> _GIVEN DATA_
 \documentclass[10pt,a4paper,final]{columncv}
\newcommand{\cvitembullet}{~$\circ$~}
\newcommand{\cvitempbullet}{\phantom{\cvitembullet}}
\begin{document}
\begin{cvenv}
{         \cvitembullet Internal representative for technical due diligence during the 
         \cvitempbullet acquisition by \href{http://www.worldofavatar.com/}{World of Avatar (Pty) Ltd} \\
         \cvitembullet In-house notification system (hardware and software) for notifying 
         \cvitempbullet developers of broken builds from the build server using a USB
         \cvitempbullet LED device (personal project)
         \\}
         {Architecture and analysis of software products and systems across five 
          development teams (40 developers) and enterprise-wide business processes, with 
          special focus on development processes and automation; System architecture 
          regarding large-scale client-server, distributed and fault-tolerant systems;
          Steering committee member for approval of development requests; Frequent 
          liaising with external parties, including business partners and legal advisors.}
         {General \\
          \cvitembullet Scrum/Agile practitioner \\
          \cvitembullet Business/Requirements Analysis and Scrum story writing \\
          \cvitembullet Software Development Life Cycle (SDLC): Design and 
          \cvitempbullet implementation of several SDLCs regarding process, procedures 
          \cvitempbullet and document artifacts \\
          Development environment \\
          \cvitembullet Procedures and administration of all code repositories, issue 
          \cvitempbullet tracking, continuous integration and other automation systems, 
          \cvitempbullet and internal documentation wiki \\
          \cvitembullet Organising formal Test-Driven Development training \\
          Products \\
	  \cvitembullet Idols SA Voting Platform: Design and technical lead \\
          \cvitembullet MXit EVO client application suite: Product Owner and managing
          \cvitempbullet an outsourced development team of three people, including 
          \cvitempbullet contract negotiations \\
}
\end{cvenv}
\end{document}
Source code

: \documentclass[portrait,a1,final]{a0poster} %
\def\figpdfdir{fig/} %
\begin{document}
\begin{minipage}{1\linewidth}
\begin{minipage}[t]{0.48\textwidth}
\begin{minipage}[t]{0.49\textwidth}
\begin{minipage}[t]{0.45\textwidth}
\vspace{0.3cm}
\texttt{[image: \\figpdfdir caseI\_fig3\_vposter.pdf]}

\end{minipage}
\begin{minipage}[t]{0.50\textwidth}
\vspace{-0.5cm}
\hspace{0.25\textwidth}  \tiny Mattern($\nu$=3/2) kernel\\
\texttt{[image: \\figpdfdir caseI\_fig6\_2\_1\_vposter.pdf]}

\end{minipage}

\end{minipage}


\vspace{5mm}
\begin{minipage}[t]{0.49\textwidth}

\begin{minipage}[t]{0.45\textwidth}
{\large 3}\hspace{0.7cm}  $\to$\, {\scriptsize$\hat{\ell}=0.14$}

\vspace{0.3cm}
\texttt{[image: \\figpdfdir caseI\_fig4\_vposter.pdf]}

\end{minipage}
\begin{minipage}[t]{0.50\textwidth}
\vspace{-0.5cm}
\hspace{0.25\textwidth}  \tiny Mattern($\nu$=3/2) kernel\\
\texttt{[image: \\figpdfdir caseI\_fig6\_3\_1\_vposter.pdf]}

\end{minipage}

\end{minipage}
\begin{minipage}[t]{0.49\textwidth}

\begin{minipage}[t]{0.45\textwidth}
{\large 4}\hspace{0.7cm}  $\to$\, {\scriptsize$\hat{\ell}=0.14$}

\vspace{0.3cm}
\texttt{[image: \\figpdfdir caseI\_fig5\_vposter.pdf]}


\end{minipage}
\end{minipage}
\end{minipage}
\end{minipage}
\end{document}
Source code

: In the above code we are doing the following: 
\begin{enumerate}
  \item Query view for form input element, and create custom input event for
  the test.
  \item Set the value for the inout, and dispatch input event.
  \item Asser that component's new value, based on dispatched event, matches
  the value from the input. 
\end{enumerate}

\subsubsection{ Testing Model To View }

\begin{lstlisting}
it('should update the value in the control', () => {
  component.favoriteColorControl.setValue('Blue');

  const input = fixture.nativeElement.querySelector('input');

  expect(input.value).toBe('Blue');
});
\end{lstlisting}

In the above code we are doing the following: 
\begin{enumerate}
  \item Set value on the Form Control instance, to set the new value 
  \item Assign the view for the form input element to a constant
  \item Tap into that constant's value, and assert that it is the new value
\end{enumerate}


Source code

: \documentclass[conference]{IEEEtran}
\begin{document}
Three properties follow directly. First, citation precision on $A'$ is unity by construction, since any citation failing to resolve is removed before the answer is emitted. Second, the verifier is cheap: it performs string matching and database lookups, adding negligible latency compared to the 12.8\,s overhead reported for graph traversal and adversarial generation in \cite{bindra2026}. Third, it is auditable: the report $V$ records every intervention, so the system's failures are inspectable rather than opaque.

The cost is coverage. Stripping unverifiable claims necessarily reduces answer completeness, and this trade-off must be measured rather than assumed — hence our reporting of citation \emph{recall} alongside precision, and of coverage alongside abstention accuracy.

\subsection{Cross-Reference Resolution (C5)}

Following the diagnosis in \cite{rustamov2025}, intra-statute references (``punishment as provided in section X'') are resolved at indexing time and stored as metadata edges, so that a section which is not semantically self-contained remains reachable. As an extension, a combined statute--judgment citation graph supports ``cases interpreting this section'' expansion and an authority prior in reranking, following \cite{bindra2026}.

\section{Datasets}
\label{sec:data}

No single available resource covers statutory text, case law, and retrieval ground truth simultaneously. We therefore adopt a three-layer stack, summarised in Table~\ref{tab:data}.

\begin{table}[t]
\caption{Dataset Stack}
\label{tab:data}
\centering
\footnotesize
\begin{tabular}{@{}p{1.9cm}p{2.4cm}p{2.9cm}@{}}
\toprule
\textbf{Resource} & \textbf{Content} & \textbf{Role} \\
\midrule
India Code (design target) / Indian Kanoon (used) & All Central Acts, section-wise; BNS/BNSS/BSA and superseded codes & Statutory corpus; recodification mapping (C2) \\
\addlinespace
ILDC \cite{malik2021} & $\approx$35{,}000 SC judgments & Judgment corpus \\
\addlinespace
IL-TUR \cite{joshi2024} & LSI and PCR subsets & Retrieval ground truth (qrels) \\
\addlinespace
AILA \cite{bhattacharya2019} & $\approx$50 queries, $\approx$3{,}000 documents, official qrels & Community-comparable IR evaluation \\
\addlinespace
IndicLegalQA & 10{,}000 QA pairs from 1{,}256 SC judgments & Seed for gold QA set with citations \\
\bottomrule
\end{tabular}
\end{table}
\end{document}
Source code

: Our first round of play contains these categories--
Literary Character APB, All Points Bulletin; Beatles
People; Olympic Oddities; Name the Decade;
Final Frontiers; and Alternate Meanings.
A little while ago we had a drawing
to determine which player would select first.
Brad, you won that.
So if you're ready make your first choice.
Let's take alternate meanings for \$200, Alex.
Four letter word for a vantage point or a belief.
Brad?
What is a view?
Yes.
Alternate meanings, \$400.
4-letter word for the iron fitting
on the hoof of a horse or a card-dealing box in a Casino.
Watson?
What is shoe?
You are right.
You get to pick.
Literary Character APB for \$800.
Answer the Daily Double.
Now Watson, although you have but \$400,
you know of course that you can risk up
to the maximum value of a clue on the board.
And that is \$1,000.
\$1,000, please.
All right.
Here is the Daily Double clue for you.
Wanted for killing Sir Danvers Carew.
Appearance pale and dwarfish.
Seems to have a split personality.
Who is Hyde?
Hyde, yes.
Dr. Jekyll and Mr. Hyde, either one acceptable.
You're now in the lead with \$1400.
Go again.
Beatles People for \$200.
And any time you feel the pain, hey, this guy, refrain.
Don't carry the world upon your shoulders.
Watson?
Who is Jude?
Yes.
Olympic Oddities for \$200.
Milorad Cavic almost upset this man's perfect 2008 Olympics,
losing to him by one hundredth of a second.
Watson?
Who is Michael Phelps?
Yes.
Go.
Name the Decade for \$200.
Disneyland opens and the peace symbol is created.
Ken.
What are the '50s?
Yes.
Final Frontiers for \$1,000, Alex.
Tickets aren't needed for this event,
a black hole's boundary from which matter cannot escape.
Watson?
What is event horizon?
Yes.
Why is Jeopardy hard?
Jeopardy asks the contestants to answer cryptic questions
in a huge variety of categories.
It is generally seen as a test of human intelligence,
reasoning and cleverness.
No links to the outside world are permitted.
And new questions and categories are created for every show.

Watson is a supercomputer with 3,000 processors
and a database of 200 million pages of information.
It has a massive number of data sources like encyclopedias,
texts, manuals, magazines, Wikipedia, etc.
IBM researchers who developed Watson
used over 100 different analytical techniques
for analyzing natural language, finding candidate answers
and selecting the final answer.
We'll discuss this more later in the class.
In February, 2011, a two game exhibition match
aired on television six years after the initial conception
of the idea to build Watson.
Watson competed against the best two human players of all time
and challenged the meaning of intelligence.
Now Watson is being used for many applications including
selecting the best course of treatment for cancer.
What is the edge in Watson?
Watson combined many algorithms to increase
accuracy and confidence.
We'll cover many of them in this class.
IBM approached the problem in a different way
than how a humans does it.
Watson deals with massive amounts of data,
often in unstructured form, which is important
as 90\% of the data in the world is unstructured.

> _ABOUT THIS EXERCISE_
How many lines in the records above hold the word "that"? Give only the number.

> _WRITTEN REPLY_
6